17.04.1998 Starachowice

     Dziś wracamy do Krakowa. To był cudowny tydzień. Cierpienie, jak nie wiadomo co, ale jednak cudowny. Znów miałem okazję widzieć, jak Kryszna pomaga mi, pokazuje tyle rzeczy. Trudno ubrać wszystko w słowa, podsumować to, czego się nauczyłem. Wiem, że zrobiłem trochę postępu duchowego. Nie tylko na samym sankirtanie, ale też u Rasanandy. To była dobra lekcja. Zobaczyłem w sobie silne pragnienie mistycznych przeżyć, mocy. Przez chwile odwróciłem się od guru i Kryszny. Później zajarzyłem i pomodliłem się do Bóstw o ochronę przed moimi własnymi, ukrytymi pragnieniami. Dziś na sankirtanie było super.
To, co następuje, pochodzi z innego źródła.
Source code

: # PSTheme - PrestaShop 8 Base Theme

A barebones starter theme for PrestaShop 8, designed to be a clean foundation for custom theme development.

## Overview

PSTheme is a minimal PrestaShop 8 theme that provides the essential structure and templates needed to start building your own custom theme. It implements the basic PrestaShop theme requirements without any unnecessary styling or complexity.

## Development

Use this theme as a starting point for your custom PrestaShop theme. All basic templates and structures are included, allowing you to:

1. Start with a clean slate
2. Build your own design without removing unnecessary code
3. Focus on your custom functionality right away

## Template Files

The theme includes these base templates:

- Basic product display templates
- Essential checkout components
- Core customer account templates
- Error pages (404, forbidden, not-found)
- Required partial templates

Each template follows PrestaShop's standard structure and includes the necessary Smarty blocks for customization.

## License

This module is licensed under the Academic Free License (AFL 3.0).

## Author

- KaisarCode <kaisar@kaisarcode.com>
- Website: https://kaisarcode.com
Prosta służba, modlitwa, czułem się prostym bhaktą. Postrzegam te momenty zachwiania, jako ostrzeżenie. Że ciągle mam w sobie tyle niechcianych rzeczy. 
     Rasananda powiedział dziś rano coś fajnego. Że nie doceniamy naszego procesu, próbujemy go udoskonalić, zmienić, a tak naprawdę to tylko nasze brudy w sercu.
     Kiedy jechaliśmy z Kryszna Namem samochodem do świątyni śpiewaliśmy pieśni Vaisnava. Śmialiśmy się do siebie jak dzieci. Kryszna Nama powiedział wtedy, że lubi mnie takim. Też siebie takim lubię.